The Permanent Secretary at the MoD has to guide, manage and inspire a vast department, with its military, scientific and technical, and intelligence components. There is also the procurement function, on which, as we have already heard, the prosperity and success of an important sector of British industry—and, therefore, much of our economy—depends. One function that the Permanent Secretary does not have is that of shop steward for the civil servants in the MoD. Perhaps the most crucial function of the Permanent Secretary is to have at all times a clear strategic vision of Britain’s defence capability, especially when Governments change.

What are the necessary qualifications for this demanding role?
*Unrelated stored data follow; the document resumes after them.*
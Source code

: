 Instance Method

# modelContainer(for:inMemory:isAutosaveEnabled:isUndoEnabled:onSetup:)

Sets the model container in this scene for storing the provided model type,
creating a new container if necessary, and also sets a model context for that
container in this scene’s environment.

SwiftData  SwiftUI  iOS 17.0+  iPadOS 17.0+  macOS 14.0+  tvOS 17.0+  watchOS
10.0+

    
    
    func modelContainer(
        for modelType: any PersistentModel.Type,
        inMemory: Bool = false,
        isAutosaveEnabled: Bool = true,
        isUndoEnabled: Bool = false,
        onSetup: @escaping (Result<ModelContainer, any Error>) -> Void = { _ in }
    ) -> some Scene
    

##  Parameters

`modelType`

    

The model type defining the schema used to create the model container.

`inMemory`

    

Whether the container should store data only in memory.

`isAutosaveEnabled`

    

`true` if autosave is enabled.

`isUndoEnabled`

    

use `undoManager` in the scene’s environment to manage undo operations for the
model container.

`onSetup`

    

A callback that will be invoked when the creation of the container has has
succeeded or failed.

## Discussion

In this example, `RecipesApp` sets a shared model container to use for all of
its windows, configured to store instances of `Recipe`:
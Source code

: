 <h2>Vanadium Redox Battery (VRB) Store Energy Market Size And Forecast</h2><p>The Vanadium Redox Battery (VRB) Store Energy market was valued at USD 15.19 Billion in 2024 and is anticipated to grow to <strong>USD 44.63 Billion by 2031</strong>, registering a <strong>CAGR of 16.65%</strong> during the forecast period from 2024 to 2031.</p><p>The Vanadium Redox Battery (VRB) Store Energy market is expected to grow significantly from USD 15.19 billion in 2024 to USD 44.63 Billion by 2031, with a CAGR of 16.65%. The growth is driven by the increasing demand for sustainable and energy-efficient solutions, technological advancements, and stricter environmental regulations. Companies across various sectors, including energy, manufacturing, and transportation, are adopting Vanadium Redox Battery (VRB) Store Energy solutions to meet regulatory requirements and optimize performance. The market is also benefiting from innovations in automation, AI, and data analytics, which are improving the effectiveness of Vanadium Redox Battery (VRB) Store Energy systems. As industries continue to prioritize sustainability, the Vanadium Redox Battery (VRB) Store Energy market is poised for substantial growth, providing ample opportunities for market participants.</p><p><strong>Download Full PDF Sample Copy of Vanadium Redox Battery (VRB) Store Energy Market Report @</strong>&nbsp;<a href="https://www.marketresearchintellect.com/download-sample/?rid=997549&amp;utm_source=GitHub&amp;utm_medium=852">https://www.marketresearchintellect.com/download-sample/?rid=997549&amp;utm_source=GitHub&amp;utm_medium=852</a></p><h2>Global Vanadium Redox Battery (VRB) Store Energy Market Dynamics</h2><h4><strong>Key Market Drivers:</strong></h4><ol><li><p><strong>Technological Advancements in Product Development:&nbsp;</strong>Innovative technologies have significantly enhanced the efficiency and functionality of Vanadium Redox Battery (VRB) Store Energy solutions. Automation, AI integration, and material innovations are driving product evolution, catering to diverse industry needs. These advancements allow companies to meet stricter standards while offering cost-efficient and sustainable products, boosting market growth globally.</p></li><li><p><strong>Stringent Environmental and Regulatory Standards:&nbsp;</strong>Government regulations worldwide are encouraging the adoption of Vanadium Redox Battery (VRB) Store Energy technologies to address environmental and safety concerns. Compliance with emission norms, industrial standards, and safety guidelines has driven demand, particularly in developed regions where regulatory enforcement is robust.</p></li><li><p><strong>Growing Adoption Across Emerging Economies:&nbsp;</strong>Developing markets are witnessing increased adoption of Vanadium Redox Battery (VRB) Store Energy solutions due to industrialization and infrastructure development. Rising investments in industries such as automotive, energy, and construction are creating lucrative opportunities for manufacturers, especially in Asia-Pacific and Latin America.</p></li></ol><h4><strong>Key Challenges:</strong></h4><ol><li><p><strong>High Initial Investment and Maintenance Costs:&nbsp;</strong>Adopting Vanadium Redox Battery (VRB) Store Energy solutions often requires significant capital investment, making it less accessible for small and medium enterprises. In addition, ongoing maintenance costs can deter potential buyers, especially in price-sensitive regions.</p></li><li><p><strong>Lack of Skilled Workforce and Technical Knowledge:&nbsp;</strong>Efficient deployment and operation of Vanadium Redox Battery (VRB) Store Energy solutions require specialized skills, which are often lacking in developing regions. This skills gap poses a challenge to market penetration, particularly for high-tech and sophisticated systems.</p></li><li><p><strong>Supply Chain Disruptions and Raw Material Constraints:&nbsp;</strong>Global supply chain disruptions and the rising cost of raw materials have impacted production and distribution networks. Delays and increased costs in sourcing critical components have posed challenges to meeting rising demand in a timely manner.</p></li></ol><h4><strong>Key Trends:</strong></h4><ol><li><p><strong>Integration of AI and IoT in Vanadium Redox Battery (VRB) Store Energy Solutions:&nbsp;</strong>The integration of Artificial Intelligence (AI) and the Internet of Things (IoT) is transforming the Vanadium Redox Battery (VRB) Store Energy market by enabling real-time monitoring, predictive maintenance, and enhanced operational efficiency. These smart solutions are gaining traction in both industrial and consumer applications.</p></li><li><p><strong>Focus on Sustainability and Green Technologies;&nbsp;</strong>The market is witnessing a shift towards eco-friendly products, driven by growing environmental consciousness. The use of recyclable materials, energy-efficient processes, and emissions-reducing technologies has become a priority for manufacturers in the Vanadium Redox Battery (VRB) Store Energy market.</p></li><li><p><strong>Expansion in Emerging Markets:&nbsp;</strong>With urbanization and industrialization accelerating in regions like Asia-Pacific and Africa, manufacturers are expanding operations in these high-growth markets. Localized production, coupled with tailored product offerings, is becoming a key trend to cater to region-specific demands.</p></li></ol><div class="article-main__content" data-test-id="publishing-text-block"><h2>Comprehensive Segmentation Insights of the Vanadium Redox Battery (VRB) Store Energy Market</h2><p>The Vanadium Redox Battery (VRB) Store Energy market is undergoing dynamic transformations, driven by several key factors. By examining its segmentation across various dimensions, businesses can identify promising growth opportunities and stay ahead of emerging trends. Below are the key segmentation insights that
An obvious prerequisite is an outstanding intellect, of the sort that the Civil Service has, at least historically, succeeded in attracting. I believe that there are five other interdependent attributes for success: respect, trust, authority, integrity and experience. In the list of Permanent Secretaries over the past 30 years, three names stand out: Sir Frank Cooper, Sir Clive Whitmore and Sir Michael Quinlan. I was lucky enough to count two of them as personal friends. When I did my stint as a special adviser in the Heath Government, Frank Cooper was my immediate Civil Service boss. He had a distinguished war record as an RAF pilot. When he retired from the MoD in 1983, he was made a privy counsellor. Michael Quinlan, a fellow of All Souls and perhaps the cleverest man of his generation in Whitehall, was responsible for designing Britain’s nuclear strategy, which has served us so well. I got to know Michael Quinlan when he was director of the Ditchley Foundation.

More recent years have not been happy ones. We all remember that when the noble Lord, Lord Reid of Cardowan, became Home Secretary in 2006, he famously and rightly denounced the Home Office as “not fit for purpose”. As I have previously pointed out in debate, that part of the Home Office that attracted his ire was the Immigration and Nationality Directorate, the director-general of which, until 2005, was Bill Jeffrey, who was then promoted to be Permanent Secretary at the MoD. He retired last month, leaving behind him, it appears, a pretty good mess. His succession was of vital national importance.

Last week Mrs Ursula Brennan, whom I have never met and know nothing about personally, took over as Permanent Secretary at the MoD. I looked up her career to see how it fitted with the criteria that I have set out. As to experience, she has been at the MoD for exactly two years. She had no previous experience in that department and, as far as I can see, none of a military or defence nature. Her career began at ILEA; then she was at the DHSS for 25 years, where she dealt with benefits policy and administration, and then IT. She moved to the Department for Work and Pensions and then to Defra, where she was responsible for rural disadvantage, wildlife and the countryside—all important policy areas for a farmer such as me. However, I am not sure that Defra is an obvious staff college for those destined to lead our national security. Most recently she has been concerned with reform at the Ministry of Justice. It is, frankly, a perplexing appointment. That Ursula Brennan meets the criterion of integrity I do not for one instant doubt. As to respect, trust and authority, I can only echo the late Iain Macleod who, referring to the transfer of George Brown to the Foreign Office, said, “I only hope … oh well, I only hope”.